Exercise prompt> For every line in the material below that holds "Apple", report the line.

Extracted material>

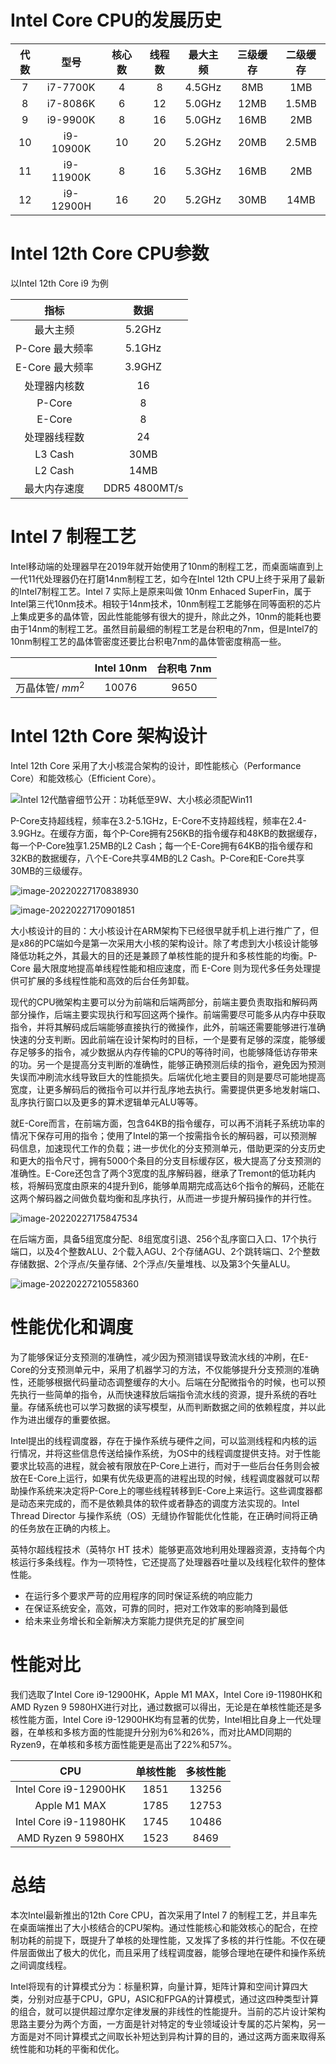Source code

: # Intel Core CPU的发展历史

| 代数 |   型号    | 核心数 | 线程数 | 最大主频 | 三级缓存 | 二级缓存 |
| :--: | :-------: | :----: | :----: | :------: | :------: | :------: |
|  7   | i7-7700K  |   4    |   8    |  4.5GHz  |   8MB    |   1MB    |
|  8   | i7-8086K  |   6    |   12   |  5.0GHz  |   12MB   |  1.5MB   |
|  9   | i9-9900K  |   8    |   16   |  5.0GHz  |   16MB   |   2MB    |
|  10  | i9-10900K |   10   |   20   |  5.2GHz  |   20MB   |  2.5MB   |
|  11  | i9-11900K |   8    |   16   |  5.3GHz  |   16MB   |   2MB    |
|  12  | i9-12900H |   16   |   20   |  5.2GHz  |   30MB   |   14MB   |

# Intel 12th Core CPU参数

以Intel 12th Core i9 为例

|      指标       |     数据      |
| :-------------: | :-----------: |
|    最大主频     |    5.2GHz     |
| P-Core 最大频率 |    5.1GHz     |
| E-Core 最大频率 |    3.9GHZ     |
|  处理器内核数   |      16       |
|     P-Core      |       8       |
|     E-Core      |       8       |
|  处理器线程数   |      24       |
|     L3 Cash     |     30MB      |
|     L2 Cash     |     14MB      |
|  最大内存速度   | DDR5 4800MT/s |

# Intel 7 制程工艺

Intel移动端的处理器早在2019年就开始使用了10nm的制程工艺，而桌面端直到上一代11代处理器仍在打磨14nm制程工艺，如今在Intel 12th CPU上终于采用了最新的Intel7制程工艺。Intel 7 实际上是原来叫做 10nm Enhaced SuperFin，属于Intel第三代10nm技术。相较于14nm技术，10nm制程工艺能够在同等面积的芯片上集成更多的晶体管，因此性能能够有很大的提升，除此之外，10nm的能耗也要由于14nm的制程工艺。虽然目前最细的制程工艺是台积电的7nm，但是Intel7的10nm制程工艺的晶体管密度还要比台积电7nm的晶体管密度稍高一些。

|                  | Intel 10nm | 台积电 7nm |
| :--------------: | :--------: | :--------: |
| 万晶体管/ $mm^2$ |   10076    |    9650    |

# Intel 12th Core 架构设计

Intel 12th Core 采用了大小核混合架构的设计，即性能核心（Performance Core）和能效核心（Efficient Core）。

![Intel 12代酷睿细节公开：功耗低至9W、大小核必须配Win11](E:\学习资料\大二\并行程序设计\Experiment\调研\s_a991b8031e974f40838bdc54f32a43b9.jpg)

P-Core支持超线程，频率在3.2-5.1GHz，E-Core不支持超线程，频率在2.4-3.9GHz。在缓存方面，每个P-Core拥有256KB的指令缓存和48KB的数据缓存，每一个P-Core独享1.25MB的L2 Cash；每一个E-Core拥有64KB的指令缓存和32KB的数据缓存，八个E-Core共享4MB的L2 Cash。P-Core和E-Core共享30MB的三级缓存。

![image-20220227170838930](E:\学习资料\大二\并行程序设计\Experiment\调研\image-20220227170838930.png)

![image-20220227170901851](E:\学习资料\大二\并行程序设计\Experiment\调研\image-20220227170901851.png)

大小核设计的目的：大小核设计在ARM架构下已经很早就手机上进行推广了，但是x86的PC端如今是第一次采用大小核的架构设计。除了考虑到大小核设计能够降低功耗之外，其最大的目的还是兼顾了单核性能的提升和多核性能的均衡。P-Core 最大限度地提高单线程性能和相应速度，而 E-Core 则为现代多任务处理提供可扩展的多线程性能和高效的后台任务卸载。

现代的CPU微架构主要可以分为前端和后端两部分，前端主要负责取指和解码两部分操作，后端主要实现执行和写回这两个操作。前端需要尽可能多从内存中获取指令，并将其解码成后端能够直接执行的微操作，此外，前端还需要能够进行准确快速的分支判断。因此前端在设计架构时的目标，一个是要有足够的深度，能够缓存足够多的指令，减少数据从内存传输的CPU的等待时间，也能够降低访存带来的功。另一个是提高分支判断的准确性，能够正确预测后续的指令，避免因为预测失误而冲刷流水线导致巨大的性能损失。后端优化地主要目的则是要尽可能地提高宽度，让更多解码后的微指令可以并行乱序地去执行。需要提供更多地发射端口、乱序执行窗口以及更多的算术逻辑单元ALU等等。

就E-Core而言，在前端方面，包含64KB的指令缓存，可以再不消耗子系统功率的情况下保存可用的指令；使用了Intel的第一个按需指令长的解码器，可以预测解码信息，加速现代工作的负载；进一步优化的分支预测单元，借助更深的分支历史和更大的指令尺寸，拥有5000个条目的分支目标缓存区，极大提高了分支预测的准确性。E-Core还包含了两个3宽度的乱序解码器，继承了Tremont的低功耗内核，将解码宽度由原来的4提升到6，能够单周期完成高达6个指令的解码，还能在这两个解码器之间做负载均衡和乱序执行，从而进一步提升解码操作的并行性。

![image-20220227175847534](E:\学习资料\大二\并行程序设计\Experiment\调研\image-20220227175847534.png)

在后端方面，具备5组宽度分配、8组宽度引退、256个乱序窗口入口、17个执行端口，以及4个整数ALU、2个载入AGU、2个存储AGU、2个跳转端口、2个整数存储数据、2个浮点/矢量存储、2个浮点/矢量堆栈、以及第3个矢量ALU。

![image-20220227210558360](E:\学习资料\大二\并行程序设计\Experiment\调研\image-20220227210558360.png)

# 性能优化和调度

为了能够保证分支预测的准确性，减少因为预测错误导致流水线的冲刷，在E-Core的分支预测单元中，采用了机器学习的方法，不仅能够提升分支预测的准确性，还能够根据代码量动态调整缓存的大小。后端在分配微指令的时候，也可以预先执行一些简单的指令，从而快速释放后端指令流水线的资源，提升系统的吞吐量。存储系统也可以学习数据的读写模型，从而判断数据之间的依赖程度，并以此作为进出缓存的重要依据。

Intel提出的线程调度器，存在于操作系统与硬件之间，可以监测线程和内核的运行情况，并将这些信息传送给操作系统，为OS中的线程调度提供支持。对于性能要求比较高的进程，就会被有限放在P-Core上进行，而对于一些后台任务则会被放在E-Core上运行，如果有优先级更高的进程出现的时候，线程调度器就可以帮助操作系统来决定将P-Core上的哪些线程转移到E-Core上来运行。这些调度器都是动态来完成的，而不是依赖具体的软件或者静态的调度方法实现的。Intel Thread Director 与操作系统（OS）无缝协作智能优化性能，在正确时间将正确的任务放在正确的内核上。



英特尔超线程技术（英特尔 HT 技术）能够更高效地利用处理器资源，支持每个内核运行多条线程。作为一项特性，它还提高了处理器吞吐量以及线程化软件的整体性能。

* 在运行多个要求严苛的应用程序的同时保证系统的响应能力
* 在保证系统安全，高效，可靠的同时，把对工作效率的影响降到最低
* 给未来业务增长和全新解决方案能力提供充足的扩展空间

# 性能对比

我们选取了Intel Core i9-12900HK，Apple M1 MAX，Intel Core i9-11980HK和AMD Ryzen 9 5980HX进行对比，通过数据可以得出，无论是在单核性能还是多核性能方面，Intel Core i9-12900HK均有显著的优势，Intel相比自身上一代处理器，在单核和多核方面的性能提升分别为6%和26%，而对比AMD同期的Ryzen9，在单核和多核方面性能更是高出了22%和57%。

|          CPU          | 单核性能 | 多核性能 |
| :-------------------: | :------: | :------: |
| Intel Core i9-12900HK |   1851   |  13256   |
|     Apple M1 MAX      |   1785   |  12753   |
| Intel Core i9-11980HK |   1745   |  10486   |
|  AMD Ryzen 9 5980HX   |   1523   |   8469   |

# 总结

本次Intel最新推出的12th Core CPU，首次采用了Intel 7 的制程工艺，并且率先在桌面端推出了大小核结合的CPU架构。通过性能核心和能效核心的配合，在控制功耗的前提下，既提升了单核的处理性能，又发挥了多核的并行性能。不仅在硬件层面做出了极大的优化，而且采用了线程调度器，能够合理地在硬件和操作系统之间调度线程。

Intel将现有的计算模式分为：标量积算，向量计算，矩阵计算和空间计算四大类，分别对应基于CPU，GPU，ASIC和FPGA的计算模式，通过这四种类型计算的组合，就可以提供超过摩尔定律发展的非线性的性能提升。当前的芯片设计架构思路主要分为两个方面，一方面是针对特定的专业领域设计专属的芯片架构，另一方面是对不同计算模式之间取长补短达到异构计算的目的，通过这两方面来取得系统性能和功耗的平衡和优化。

Final answer>
我们选取了Intel Core i9-12900HK，Apple M1 MAX，Intel Core i9-11980HK和AMD Ryzen 9 5980HX进行对比，通过数据可以得出，无论是在单核性能还是多核性能方面，Intel Core i9-12900HK均有显著的优势，Intel相比自身上一代处理器，在单核和多核方面的性能提升分别为6%和26%，而对比AMD同期的Ryzen9，在单核和多核方面性能更是高出了22%和57%。
|     Apple M1 MAX      |   1785   |  12753   |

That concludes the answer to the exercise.